### BRIEF
After reading the data below, copy out every line that contains the word "Path".

### RECORDS TO USE
^^^^^^^^^^^^^^^^

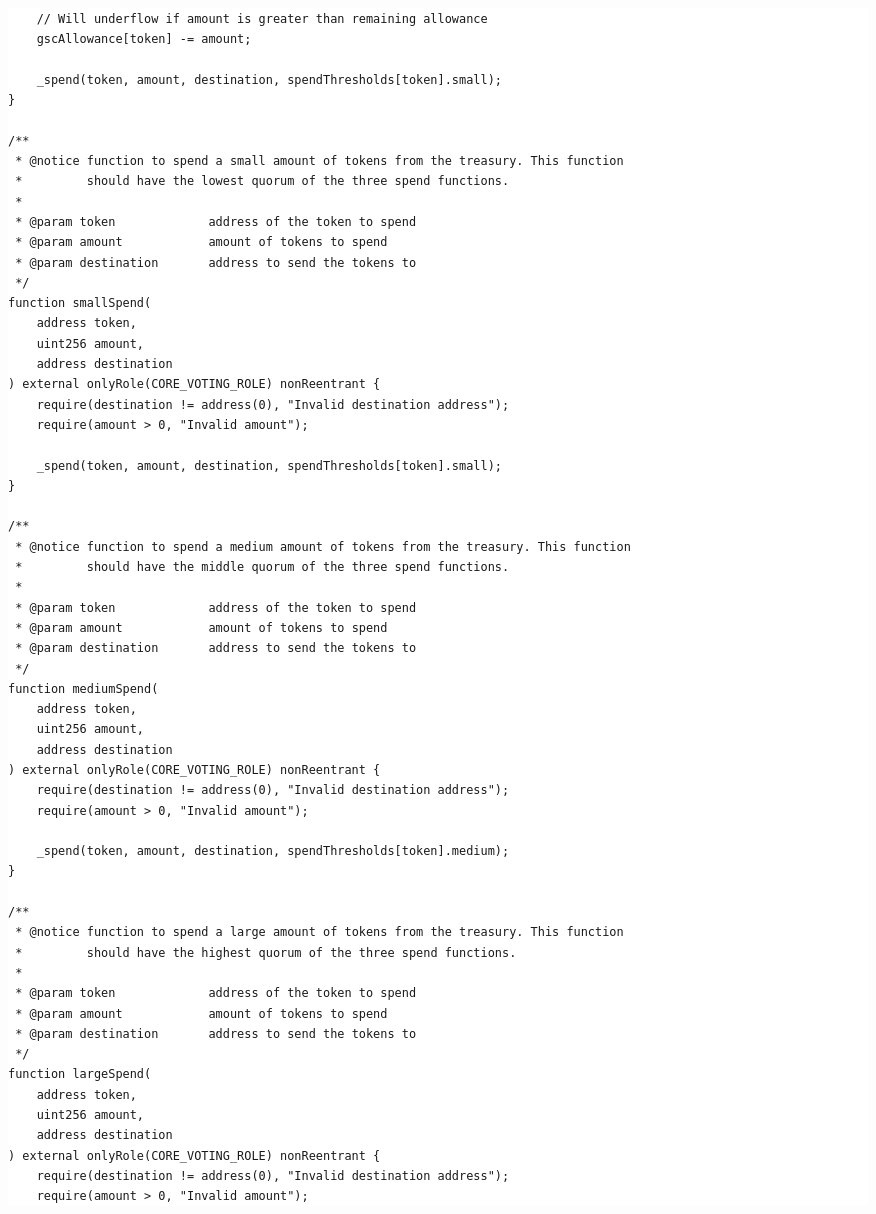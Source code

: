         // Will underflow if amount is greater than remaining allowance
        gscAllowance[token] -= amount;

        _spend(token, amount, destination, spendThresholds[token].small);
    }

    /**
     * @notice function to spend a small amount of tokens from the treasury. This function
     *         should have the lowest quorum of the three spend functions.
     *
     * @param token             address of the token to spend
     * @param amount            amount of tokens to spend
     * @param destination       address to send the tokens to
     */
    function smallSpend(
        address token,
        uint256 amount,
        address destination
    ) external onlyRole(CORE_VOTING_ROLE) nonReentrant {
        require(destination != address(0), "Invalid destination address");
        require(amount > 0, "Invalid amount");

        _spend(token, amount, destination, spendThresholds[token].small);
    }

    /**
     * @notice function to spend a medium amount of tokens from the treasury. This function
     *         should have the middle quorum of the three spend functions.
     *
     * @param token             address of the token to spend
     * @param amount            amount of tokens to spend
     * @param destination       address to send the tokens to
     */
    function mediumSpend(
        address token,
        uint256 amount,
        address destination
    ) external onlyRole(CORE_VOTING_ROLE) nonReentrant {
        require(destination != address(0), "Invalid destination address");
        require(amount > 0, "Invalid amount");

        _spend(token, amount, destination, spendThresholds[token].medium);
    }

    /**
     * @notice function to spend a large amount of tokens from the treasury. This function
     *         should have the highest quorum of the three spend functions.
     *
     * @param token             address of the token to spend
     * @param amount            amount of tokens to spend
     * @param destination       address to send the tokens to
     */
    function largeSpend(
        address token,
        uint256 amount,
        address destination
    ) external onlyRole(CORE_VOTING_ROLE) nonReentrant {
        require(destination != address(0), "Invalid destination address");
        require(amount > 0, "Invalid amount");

^^^^^^^^^^^^^^^^

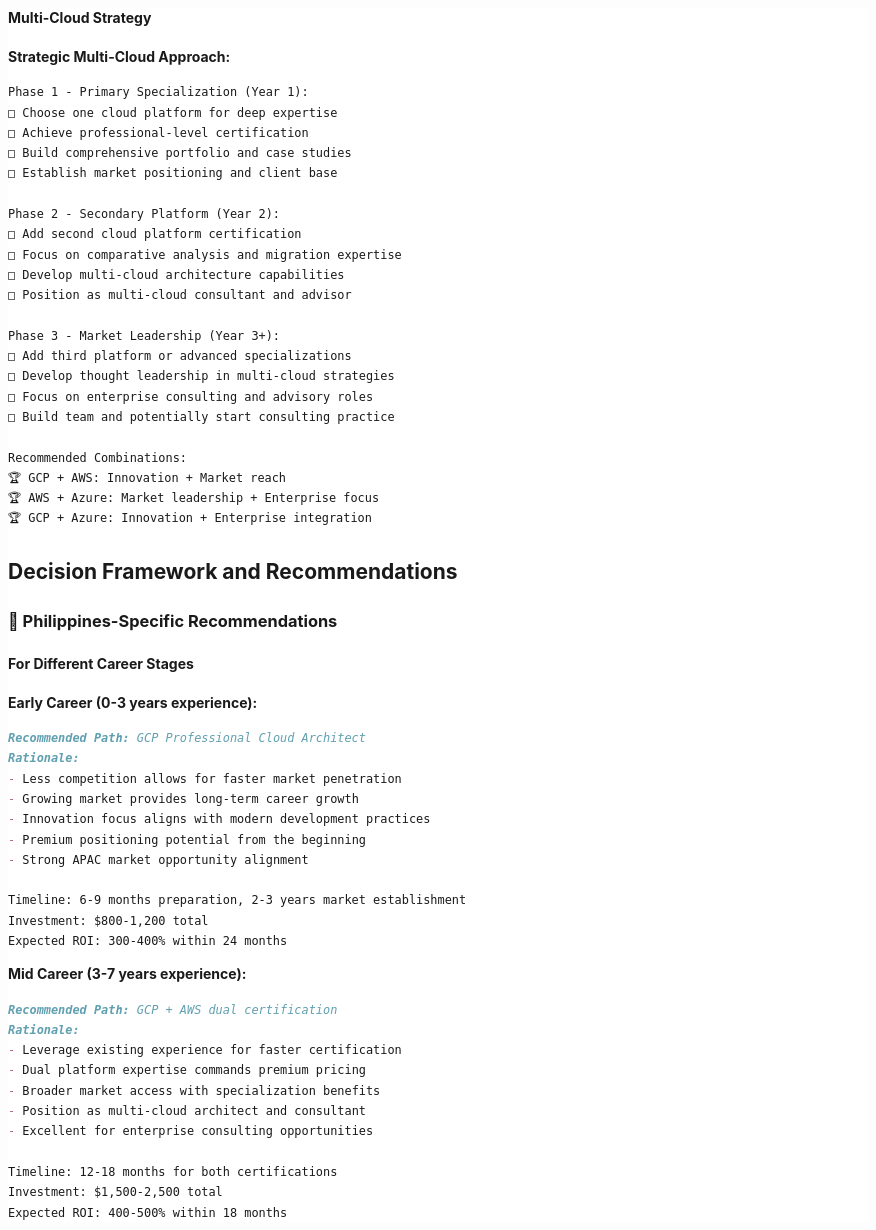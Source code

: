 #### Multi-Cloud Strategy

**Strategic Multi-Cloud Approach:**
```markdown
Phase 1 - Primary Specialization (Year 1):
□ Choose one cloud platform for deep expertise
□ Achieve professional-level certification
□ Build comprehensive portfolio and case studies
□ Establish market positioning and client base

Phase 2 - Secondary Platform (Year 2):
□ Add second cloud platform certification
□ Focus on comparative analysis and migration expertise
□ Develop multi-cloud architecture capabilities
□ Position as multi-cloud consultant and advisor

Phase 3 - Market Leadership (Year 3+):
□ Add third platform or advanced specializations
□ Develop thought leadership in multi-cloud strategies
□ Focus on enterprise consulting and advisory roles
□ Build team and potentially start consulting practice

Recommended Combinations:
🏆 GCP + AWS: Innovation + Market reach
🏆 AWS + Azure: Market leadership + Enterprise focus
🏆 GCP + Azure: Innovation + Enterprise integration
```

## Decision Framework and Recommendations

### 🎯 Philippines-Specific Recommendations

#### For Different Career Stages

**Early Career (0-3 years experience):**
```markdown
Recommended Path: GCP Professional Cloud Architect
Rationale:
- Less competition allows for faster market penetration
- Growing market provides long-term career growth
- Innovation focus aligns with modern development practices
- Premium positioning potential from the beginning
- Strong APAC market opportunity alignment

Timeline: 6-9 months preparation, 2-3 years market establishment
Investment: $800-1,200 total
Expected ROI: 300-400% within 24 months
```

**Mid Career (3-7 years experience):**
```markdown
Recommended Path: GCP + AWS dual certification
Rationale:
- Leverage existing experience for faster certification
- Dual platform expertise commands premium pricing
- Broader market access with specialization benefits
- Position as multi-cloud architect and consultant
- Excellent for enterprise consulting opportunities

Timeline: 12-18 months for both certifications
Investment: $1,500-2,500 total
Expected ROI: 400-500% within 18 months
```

^^^^^^^^^^^^^^^^

### OUTPUT OF THE EXERCISE
Recommended Path: GCP Professional Cloud Architect
Recommended Path: GCP + AWS dual certification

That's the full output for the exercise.